Photo by Larry Hulst

The newly-formed Dead & Company performed a superb three-hour concert in front of a sold-out audience Tuesday night at the 1stBank Center in Broomfield, Colo.

Dead & Co might just be the first incarnation of remaining Grateful Dead members where each musician seemed truly relaxed and comfortable with their individual roles, even with a lead guitarist more than 30 years their junior.

The band opened a rocking, blues-laden first set with “Cold Rain and Snow”>”New Speedway Boogie”>”Smokestack Lightning” before taking a breath. Naysayers be warned: singer-guitarist John Mayer fits in with the Dead like a favorite pair of funky sweat socks and was more than simply able to spruce up a set-list of Grateful Dead perennials with bluesy guitar runs.

Dead & Co. stuck close to the early 70s formats of “Me and My Uncle,” Bertha” and Candyman,” save for Mayer’s extended solo in Bertha, which had audience on their feet and cheering their approval.

Bassist-vocalist Oteil Burbridge played well below the “Philzone,” skirting around the tonic like former Grateful Dead bassist Phil Lesh, but replacing Lesh’s “bombs” and jolting changes with fusion-style polyrhythms. The former Allman Brother stayed deep-in-the-pocket throughout the night, adding a smoother groove to the Grateful Dead’s catalogue than most Deadheads may be accustomed to.

Set one closed with singer-guitarist Bob Weir’s “Lost Sailor > Saint of Circumstance,” supported by jazzy bass runs from Burbridge.

Dead & Co opened set 2 with “Help on the Way”>Slipknot>”Franklin’s Tower,” with Mayer and Weir meshing perfectly. The duo stood close during son’s jams and instrumental breaks, spurring each other on to greater musical heights.

After Weir’s Reggae-laden “Estimated Prophet,” the band took advantage of its collective muse and opened doors to other dimensions with a magnificent 20-minute “Dark Star.” Burbridge, Mayer and Weir approached the song with a serious sense of interstellar adventure. They seemed to stray in all directions and even played outside the song’s tonic but the results were always melodious. Keyboardist Jeff Chimenti explored the pulse of the song with long filigrees that traced drummer Bill Kruetzmann and drummer-percussionist Mickey Hart’s downbeat.

Hart and Kreutzmann extended the journey with a rumbling “Drumz” segment followed by “Space.” Mayer seemed fully comfortable with the Grateful Dead mainstay of creating spontaneous music with nothing in mind except to search for and ultimately find the muse. This search was spectacular.
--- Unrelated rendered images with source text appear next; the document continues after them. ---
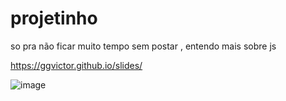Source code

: # projetinho
 so pra não ficar muito tempo sem postar , entendo mais sobre js

 https://ggvictor.github.io/slides/

 ![image](https://github.com/ggvictor/slides/assets/107512940/0a836657-d318-4ec3-ad47-52040b0a7af8)

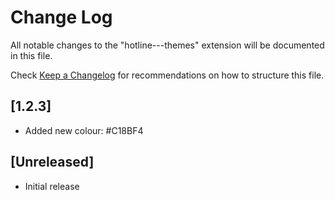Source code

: # Change Log

All notable changes to the "hotline---themes" extension will be documented in this file.

Check [Keep a Changelog](http://keepachangelog.com/) for recommendations on how to structure this file.

## [1.2.3]

- Added new colour: #C18BF4

## [Unreleased]

- Initial release
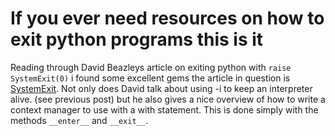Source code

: # If you ever need resources on how to exit python programs this is it

Reading through David Beazleys article on exiting python with `raise
SystemExit(0)` i found some excellent gems the article in question is
[SystemExit](https://www.usenix.org/system/files/login/articles/login_winter17_12_beazley.pdf).
Not only does David talk about using -i to keep an interpreter alive.
(see previous post) but he also gives a nice overview of how to write a
context manager to use with a with statement. This is done simply with
the methods `__enter__` and `__exit__`. 
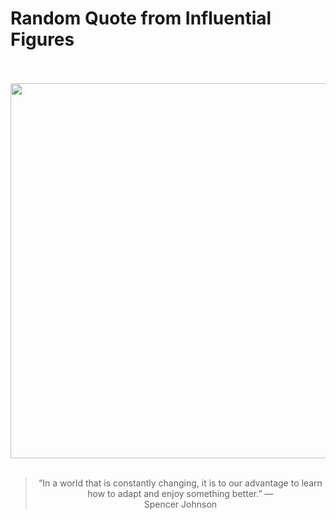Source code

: # Random Quote from Influential Figures

<div align="center">
  <br>
  <br>
  <a href="https://en.wikipedia.org/wiki/File:Spencer_Johnson_Bowling_for_South_Australia.jpg" title="File:Spencer Johnson Bowling for South ..."><img src="https://upload.wikimedia.org/wikipedia/commons/0/00/Spencer_Johnson_Bowling_for_South_Australia.jpg" width="600px"></a>
  <br>
  <br>
  <blockquote>&ldquo;In a world that is constantly changing, it is to our advantage to learn how to adapt and enjoy something better.&rdquo; &mdash; <footer>Spencer Johnson</footer></blockquote>
</div>
  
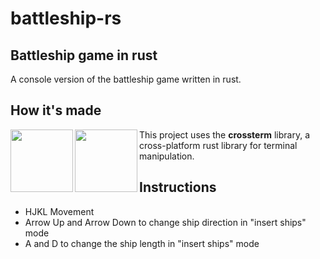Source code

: # <b>battleship-rs</b>

## <b>Battleship game in rust</b>

A console version of the battleship game written in rust.

## <b>How it's made</b>

<img src="https://docs.rs/rust-logo-20220403-1.61.0-nightly-6af09d250.svg" align="left" style="height:100px" />
<img src="https://avatars.githubusercontent.com/u/55745280?v=4" align="left" style="height:100px" />

<p>
This project uses the <b>crossterm</b> library, a cross-platform rust library for terminal manipulation.
</p>

## <b>Instructions</b>

- HJKL Movement
- Arrow Up and Arrow Down to change ship direction in "insert ships" mode
- A and D to change the ship length in "insert ships" mode
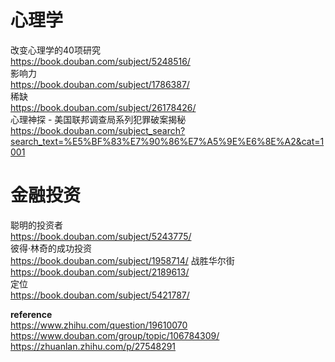 
# 心理学
改变心理学的40项研究  
<https://book.douban.com/subject/5248516/>  
影响力  
<https://book.douban.com/subject/1786387/>  
稀缺  
<https://book.douban.com/subject/26178426/>  
心理神探 - 美国联邦调查局系列犯罪破案揭秘  
<https://book.douban.com/subject_search?search_text=%E5%BF%83%E7%90%86%E7%A5%9E%E6%8E%A2&cat=1001>  

# 金融投资
聪明的投资者  
<https://book.douban.com/subject/5243775/>  
彼得·林奇的成功投资  
<https://book.douban.com/subject/1958714/>
战胜华尔街  
<https://book.douban.com/subject/2189613/>  
定位  
<https://book.douban.com/subject/5421787/>  

**reference**  
<https://www.zhihu.com/question/19610070>  
<https://www.douban.com/group/topic/106784309/>  
<https://zhuanlan.zhihu.com/p/27548291>  
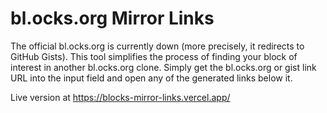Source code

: # bl.ocks.org Mirror Links

The official bl.ocks.org is currently down (more precisely, it redirects to GitHub Gists). This tool simplifies the process of finding your block of interest in another bl.ocks.org clone. Simply get the bl.ocks.org or gist link URL into the input field and open any of the generated links below it.

Live version at https://blocks-mirror-links.vercel.app/

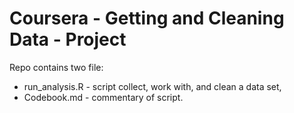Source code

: Coursera - Getting and Cleaning Data - Project
=============================

Repo contains two file:
- run_analysis.R - script collect, work with, and clean a data set,
- Codebook.md - commentary of script.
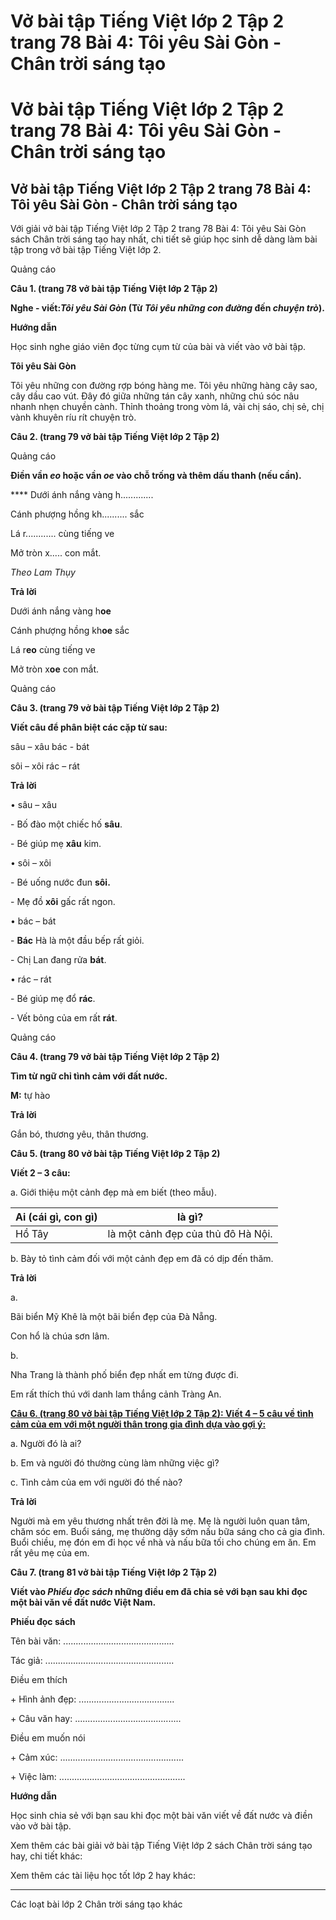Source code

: # Vở bài tập Tiếng Việt lớp 2 Tập 2 trang 78 Bài 4: Tôi yêu Sài Gòn - Chân trời sáng tạo

# Vở bài tập Tiếng Việt lớp 2 Tập 2 trang 78 Bài 4: Tôi yêu Sài Gòn - Chân trời sáng tạo

## Vở bài tập Tiếng Việt lớp 2 Tập 2 trang 78 Bài 4: Tôi yêu Sài Gòn - Chân trời sáng tạo

Với giải vở bài tập Tiếng Việt lớp 2 Tập 2 trang 78 Bài 4: Tôi yêu Sài Gòn sách Chân trời sáng tạo hay nhất, chi tiết sẽ giúp học sinh dễ dàng làm bài tập trong vở bài tập Tiếng Việt lớp 2.

Quảng cáo

**Câu 1. (trang 78 vở bài tập Tiếng Việt lớp 2 Tập 2)**

**Nghe - viết:_Tôi yêu Sài Gòn_ (Từ _Tôi yêu những con đường_ đến _chuyện trò_).**

**Hướng dẫn**

Học sinh nghe giáo viên đọc từng cụm từ của bài và viết vào vở bài tập.

**Tôi yêu Sài Gòn**

Tôi yêu những con đường rợp bóng hàng me. Tôi yêu những hàng cây sao, cây dầu cao vút. Đây đó giữa những tán cây xanh, những chú sóc nâu nhanh nhẹn chuyền cành. Thỉnh thoảng trong vòm lá, vài chị sáo, chị sẻ, chị vành khuyên ríu rít chuyện trò.

**Câu 2. (trang 79 vở bài tập Tiếng Việt lớp 2 Tập 2)**

Quảng cáo

**Điền vần _eo_ hoặc vần _oe_ vào chỗ trống và thêm dấu thanh (nếu cần).**

**** Dưới ánh nắng vàng h.............

Cánh phượng hồng kh.......... sắc

Lá r............ cùng tiếng ve

Mở tròn x..... con mắt.

 _Theo Lam Thụy_

**Trả lời**

Dưới ánh nắng vàng h**oe**

Cánh phượng hồng kh**oe** sắc

Lá r**eo** cùng tiếng ve

Mở tròn x**oe** con mắt.

Quảng cáo

**Câu 3. (trang 79 vở bài tập Tiếng Việt lớp 2 Tập 2)**

**Viết câu để phân biệt các cặp từ sau:**

sâu – xâu bác - bát

sôi – xôi rác – rát

**Trả lời**

• sâu – xâu

\- Bố đào một chiếc hố **sâu**.

\- Bé giúp mẹ **xâu** kim.

• sôi – xôi

\- Bé uống nước đun **sôi.**

\- Mẹ đồ **xôi** gấc rất ngon.

• bác – bát

\- **Bác** Hà là một đầu bếp rất giỏi.

\- Chị Lan đang rửa **bát**.

• rác – rát

\- Bé giúp mẹ đổ **rác**.

\- Vết bỏng của em rất **rát**. 

Quảng cáo

**Câu 4. (trang 79 vở bài tập Tiếng Việt lớp 2 Tập 2)**

**Tìm từ ngữ chỉ tình cảm với đất nước.**

**M:** tự hào

**Trả lời**

Gắn bó, thương yêu, thân thương.

**Câu 5. (trang 80 vở bài tập Tiếng Việt lớp 2 Tập 2)**

**Viết 2 – 3 câu:**

a. Giới thiệu một cảnh đẹp mà em biết (theo mẫu).

**Ai (cái gì, con gì)** |  **là gì?**  
---|---  
Hồ Tây |  là một cảnh đẹp của thủ đô Hà Nội.  
  
b. Bày tỏ tình cảm đối với một cảnh đẹp em đã có dịp đến thăm.

**Trả lời**

a. 

Bãi biển Mỹ Khê là một bãi biển đẹp của Đà Nẵng.

Con hổ là chúa sơn lâm.

b. 

Nha Trang là thành phố biển đẹp nhất em từng được đi.

Em rất thích thú với danh lam thắng cảnh Tràng An.

[**Câu 6. (trang 80 vở bài tập Tiếng Việt lớp 2 Tập 2): Viết 4 – 5 câu về tình cảm của em với một người thân trong gia đình dựa vào gợi ý:**](https://vietjack.com/vbt-tieng-viet-2-ct/viet-4-5-cau-ve-tinh-cam-cua-em-voi-mot-nguoi-than-trong-gia-dinh-vm.jsp)

a. Người đó là ai?

b. Em và người đó thường cùng làm những việc gì?

c. Tình cảm của em với người đó thế nào?

**Trả lời**

Người mà em yêu thương nhất trên đời là mẹ. Mẹ là người luôn quan tâm, chăm sóc em. Buổi sáng, mẹ thường dậy sớm nấu bữa sáng cho cả gia đình. Buổi chiều, mẹ đón em đi học về nhà và nấu bữa tối cho chúng em ăn. Em rất yêu mẹ của em.

**Câu 7. (trang 81 vở bài tập Tiếng Việt lớp 2 Tập 2)**

**Viết vào _Phiếu đọc sách_ những điều em đã chia sẻ với bạn sau khi đọc một bài văn về đất nước Việt Nam.**

**Phiếu đọc sách**

Tên bài văn: ............................................

Tác giả: ...................................................

Điều em thích

\+ Hình ảnh đẹp: ......................................

\+ Câu văn hay: ..........................................

Điều em muốn nói

\+ Cảm xúc: .................................................

\+ Việc làm: ..................................................

**Hướng dẫn**

Học sinh chia sẻ với bạn sau khi đọc một bài văn viết về đất nước và điền vào vở bài tập.

Xem thêm các bài giải vở bài tập Tiếng Việt lớp 2 sách Chân trời sáng tạo hay, chi tiết khác:

Xem thêm các tài liệu học tốt lớp 2 hay khác:

* * *

Các loạt bài lớp 2 Chân trời sáng tạo khác
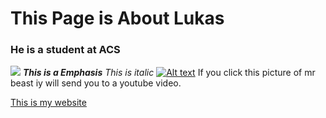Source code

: # This Page is About Lukas 
### He is a student at ACS
![](https://upload.wikimedia.org/wikipedia/commons/thumb/9/90/Labrador_Retriever_portrait.jpg/1200px-Labrador_Retriever_portrait.jpg)
***This is a Emphasis***
*This is italic*
[![Alt text](https://cdn-0001.qstv.on.epicgames.com/unbYIutYhrjviDwhwL/image/landscape_comp.jpeg)](https://www.youtube.com/watch?v=7ESeQBeikKs)
If you click this picture of mr beast iy will send you to a youtube video.










[This is my website](https://docs.google.com/document/d/1A49FysJrKs_yZwh7gIlmc8CLp8Rwl_nfhcpWS2WM-AA/edit)
<!---
oijfssuhdesfjl/oijfssuhdesfjl is a ✨ special ✨ repository because its `README.md` (this file) appears on your GitHub profile.
You can click the Preview link to take a look at your changes.
---
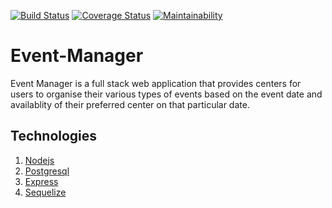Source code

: [![Build Status](https://travis-ci.org/missating/Event-Manager.svg?branch=develop)](https://travis-ci.org/missating/Event-Manager)
[![Coverage Status](https://coveralls.io/repos/github/missating/Event-Manager/badge.svg?branch=develop)](https://coveralls.io/github/missating/Event-Manager?branch=develop)
[![Maintainability](https://api.codeclimate.com/v1/badges/77b397af25b864e5b093/maintainability)](https://codeclimate.com/github/missating/Event-Manager/maintainability)

# Event-Manager
Event Manager is a full stack web application that provides centers for users to organise their various types of events based on the 
event date and availablity of their preferred center on that particular date.

## Technologies 
 1. [Nodejs](https://nodejs.org/en/)
 1. [Postgresql](https://www.postgresql.org/)
 1. [Express](https://expressjs.com/)
 1. [Sequelize](http://docs.sequelizejs.com/)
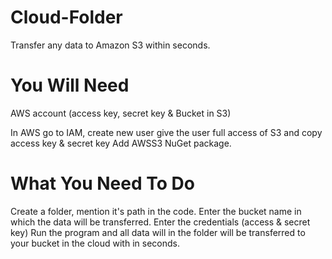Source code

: # Cloud-Folder
Transfer any data to Amazon S3 within seconds.

# You Will Need
AWS account (access key, secret key & Bucket in S3)
   
In AWS go to IAM, create new user give the user full access of S3 and copy access key & secret key
Add AWSS3 NuGet package.

# What You Need To Do
Create a folder, mention it's path in the code.
Enter the bucket name in which the data will be transferred.
Enter the credentials (access & secret key)
Run the program and all data will in the folder will be transferred to your bucket in the cloud with in seconds.
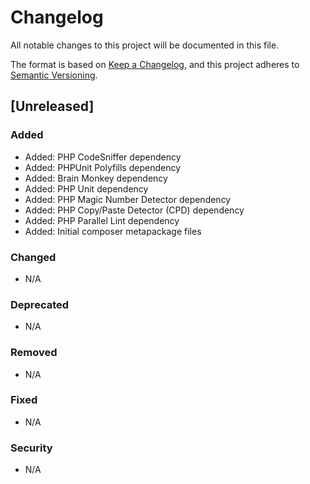 # Changelog

All notable changes to this project will be documented in this file.

The format is based on [Keep a Changelog](https://keepachangelog.com/en/1.0.0/),
and this project adheres to [Semantic Versioning](https://semver.org/spec/v2.0.0.html).

## [Unreleased]

### Added

- Added: PHP CodeSniffer dependency
- Added: PHPUnit Polyfills dependency
- Added: Brain Monkey dependency
- Added: PHP Unit dependency
- Added: PHP Magic Number Detector dependency
- Added: PHP Copy/Paste Detector (CPD) dependency
- Added: PHP Parallel Lint dependency
- Added: Initial composer metapackage files

### Changed

- N/A

### Deprecated

- N/A

### Removed

- N/A

### Fixed

- N/A

### Security

- N/A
“Space” bled into “Black Peter.” It’s probably not often that Deadheads consider this downbeat tune a set highlight, but Weir’s emphatic singing and the band’s commanding performance during a long coda gave it the extra urgency lacking even in the most powerful performances from Grateful Dead frontman Jerry Garcia.

The band closed the set with “Good Lovin,’” and encored with “Touch of Grey.” When the band and crowd came together to sing the chorus, “We will get by,” even the most cynical Deadhead would have believed it.